The first customers approved under the University of Alaska Flight Test Site National Certificate of Authorization to fly at an Oregon Test Range are the University of Alaska, Aeromapper unmanned aerial vehicle.

February 11, 2016

Warm Springs, OR – Tribally owned Eagle Tech Systems announced today that the first launch of unmanned aerial vehicles will take place on Friday, February 19, 2016 at 1:30 p.m. at the Metolius Bench Operational site.  Light refreshments and a cake will be served to celebrate the inaugural flight.  Cell telephones and cameras are allowed for use at the event.

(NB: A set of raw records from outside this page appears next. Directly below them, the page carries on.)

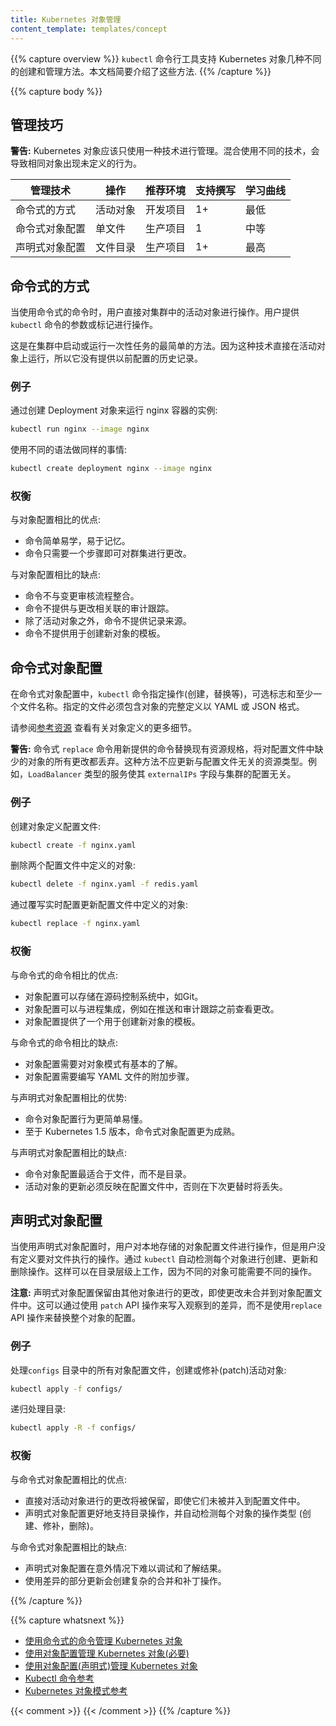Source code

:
 ```yaml
---
title: Kubernetes 对象管理
content_template: templates/concept
---
```


{{% capture overview %}}
`kubectl` 命令行工具支持 Kubernetes 对象几种不同的创建和管理方法。本文档简要介绍了这些方法.
{{% /capture %}}

{{% capture body %}}

## 管理技巧

**警告:** Kubernetes 对象应该只使用一种技术进行管理。混合使用不同的技术，会导致相同对象出现未定义的行为。

| 管理技术             | 操作         |推荐环境 | 支持撰写  | 学习曲线 |
|----------------------------------|----------------------|------------------------|--------------------|----------------|
| 命令式的方式              | 活动对象         | 开发项目   | 1+                 | 最低         |
| 命令式对象配置  | 单文件     | 生产项目    | 1                  | 中等       |
| 声明式对象配置 | 文件目录 | 生产项目    | 1+                 | 最高        |

## 命令式的方式

当使用命令式的命令时，用户直接对集群中的活动对象进行操作。用户提供 `kubectl` 命令的参数或标记进行操作。

这是在集群中启动或运行一次性任务的最简单的方法。因为这种技术直接在活动对象上运行，所以它没有提供以前配置的历史记录。

### 例子

通过创建 Deployment 对象来运行 nginx 容器的实例:

```sh
kubectl run nginx --image nginx
```

使用不同的语法做同样的事情:

```sh
kubectl create deployment nginx --image nginx
```

### 权衡

与对象配置相比的优点:

 - 命令简单易学，易于记忆。
 - 命令只需要一个步骤即可对群集进行更改。

与对象配置相比的缺点:

 - 命令不与变更审核流程整合。
 - 命令不提供与更改相关联的审计跟踪。
 - 除了活动对象之外，命令不提供记录来源。
 - 命令不提供用于创建新对象的模板。

## 命令式对象配置

在命令式对象配置中，`kubectl` 命令指定操作(创建，替换等)，可选标志和至少一个文件名称。指定的文件必须包含对象的完整定义以 YAML 或 JSON 格式。

请参阅[参考资源](https://github.com/kubernetes/website/tree/release-1.6/docs/api-reference/v1.6)
查看有关对象定义的更多细节。

**警告:** 命令式 `replace` 命令用新提供的命令替换现有资源规格，将对配置文件中缺少的对象的所有更改都丢弃。这种方法不应更新与配置文件无关的资源类型。例如，`LoadBalancer` 类型的服务使其 `externalIPs` 字段与集群的配置无关。

### 例子

创建对象定义配置文件:

```sh
kubectl create -f nginx.yaml
```

删除两个配置文件中定义的对象:

```sh
kubectl delete -f nginx.yaml -f redis.yaml
```

通过覆写实时配置更新配置文件中定义的对象:

```sh
kubectl replace -f nginx.yaml
```

### 权衡

与命令式的命令相比的优点:

 - 对象配置可以存储在源码控制系统中，如Git。
 - 对象配置可以与进程集成，例如在推送和审计跟踪之前查看更改。
 - 对象配置提供了一个用于创建新对象的模板。

与命令式的命令相比的缺点:

 - 对象配置需要对对象模式有基本的了解。
 - 对象配置需要编写 YAML 文件的附加步骤。

与声明式对象配置相比的优势:

 - 命令对象配置行为更简单易懂。
 - 至于 Kubernetes 1.5 版本，命令式对象配置更为成熟。

与声明式对象配置相比的缺点:

 - 命令对象配置最适合于文件，而不是目录。
 - 活动对象的更新必须反映在配置文件中，否则在下次更替时将丢失。

## 声明式对象配置

当使用声明式对象配置时，用户对本地存储的对象配置文件进行操作，但是用户没有定义要对文件执行的操作。通过 `kubectl` 自动检测每个对象进行创建、更新和删除操作。这样可以在目录层级上工作，因为不同的对象可能需要不同的操作。

**注意:** 声明式对象配置保留由其他对象进行的更改，即使更改未合并到对象配置文件中。这可以通过使用 `patch` API 操作来写入观察到的差异，而不是使用`replace` API 操作来替换整个对象的配置。

### 例子

处理`configs` 目录中的所有对象配置文件，创建或修补(patch)活动对象:

```sh
kubectl apply -f configs/
```

递归处理目录:

```sh
kubectl apply -R -f configs/
```

### 权衡

与命令式对象配置相比的优点:

 - 直接对活动对象进行的更改将被保留，即使它们未被并入到配置文件中。
 - 声明式对象配置更好地支持目录操作，并自动检测每个对象的操作类型 (创建、修补，删除)。

与命令式对象配置相比的缺点:

- 声明式对象配置在意外情况下难以调试和了解结果。
- 使用差异的部分更新会创建复杂的合并和补丁操作。

 {{% /capture %}}

 {{% capture whatsnext %}}
 -  [使用命令式的命令管理 Kubernetes 对象](/docs/tutorials/object-management-kubectl/imperative-object-management-command/)
 -  [使用对象配置管理 Kubernetes 对象(必要)](/docs/tutorials/object-management-kubectl/imperative-object-management-configuration/)
 -  [使用对象配置(声明式)管理 Kubernetes 对象](/docs/tutorials/object-management-kubectl/declarative-object-management-configuration/)
 -  [Kubectl 命令参考](/docs/user-guide/kubectl/v1.6/)
 -  [Kubernetes 对象模式参考](/docs/resources-reference/v1.6/)

 {{< comment >}}
 {{< /comment >}}
 {{% /capture %}}

 
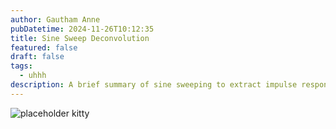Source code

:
 ```yaml
---
author: Gautham Anne
pubDatetime: 2024-11-26T10:12:35
title: Sine Sweep Deconvolution
featured: false
draft: false
tags:
  - uhhh
description: A brief summary of sine sweeping to extract impulse responses.
---
```


![placeholder kitty](@assets/images/placeholder.png)
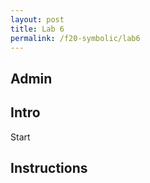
 ```yaml
---
layout: post
title: Lab 6
permalink: /f20-symbolic/lab6
---
```




## Admin

## Intro

<span class="newthought">Start</span>

## Instructions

We are in a unique position in the growing unmanned aerial systems industry.  We are one of 12 Test Ranges approved by the FAA in the United States and we are one of three in Oregon, along with Tillamook and Pendleton.  Our partner VDOS Global is authorized by the University of Alaska to process flight authorization within a two-week timeline, in comparison to six to nine months for approval by the FAA.  Our mission is to provide services for our clients to Fly faster, Fly safer, and Fly smarter.

The Warm Springs UAS Test Range offers a turn-key testing environment for flight authorization, flight testing, evaluation, and a training center that will be located at the Kah-Nee-Ta Lodge and resort.

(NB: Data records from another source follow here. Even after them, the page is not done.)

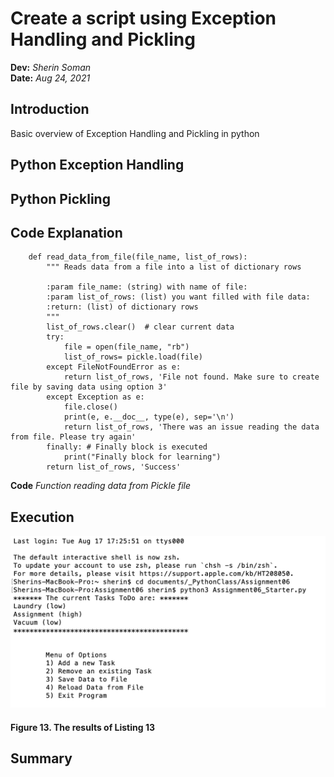 # Create a script using Exception Handling and Pickling
**Dev:** *Sherin Soman*  
**Date:** *Aug 24, 2021*  
## Introduction
Basic overview of Exception Handling and Pickling in python
## Python Exception Handling
## Python Pickling
## Code Explanation
```
    def read_data_from_file(file_name, list_of_rows):
        """ Reads data from a file into a list of dictionary rows

        :param file_name: (string) with name of file:
        :param list_of_rows: (list) you want filled with file data:
        :return: (list) of dictionary rows
        """
        list_of_rows.clear()  # clear current data
        try:
            file = open(file_name, "rb")
            list_of_rows= pickle.load(file)
        except FileNotFoundError as e:
            return list_of_rows, 'File not found. Make sure to create file by saving data using option 3'
        except Exception as e:
            file.close()
            print(e, e.__doc__, type(e), sep='\n')
            return list_of_rows, 'There was an issue reading the data from file. Please try again'
        finally: # Finally block is executed
            print("Finally block for learning")
        return list_of_rows, 'Success'
```
**Code** *Function reading data from Pickle file*
## Execution

![alt text](https://github.com/SherinJoel/IntroToProg-Python-Mod07/blob/main/docs/Screen%20Shot%202021-08-24%20at%202.27.09%20PM.png "tooltip text")
#### Figure 13. The results of Listing 13
## Summary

As a sovereign nation, we offer ease of services at our test ranges.  For example, we have the ability to have controlled burns without having to get certifications or approvals with any outside entity.  We are focused on becoming a Center of Excellence for wildland fire management.  Also, there is a de-energized power transmission line that will also be available for tests for that particular industry.  The third market is natural resource management.

The weather forecast is favorable for the flight testing by the University of Alaska’s “Aeromapper” UAV.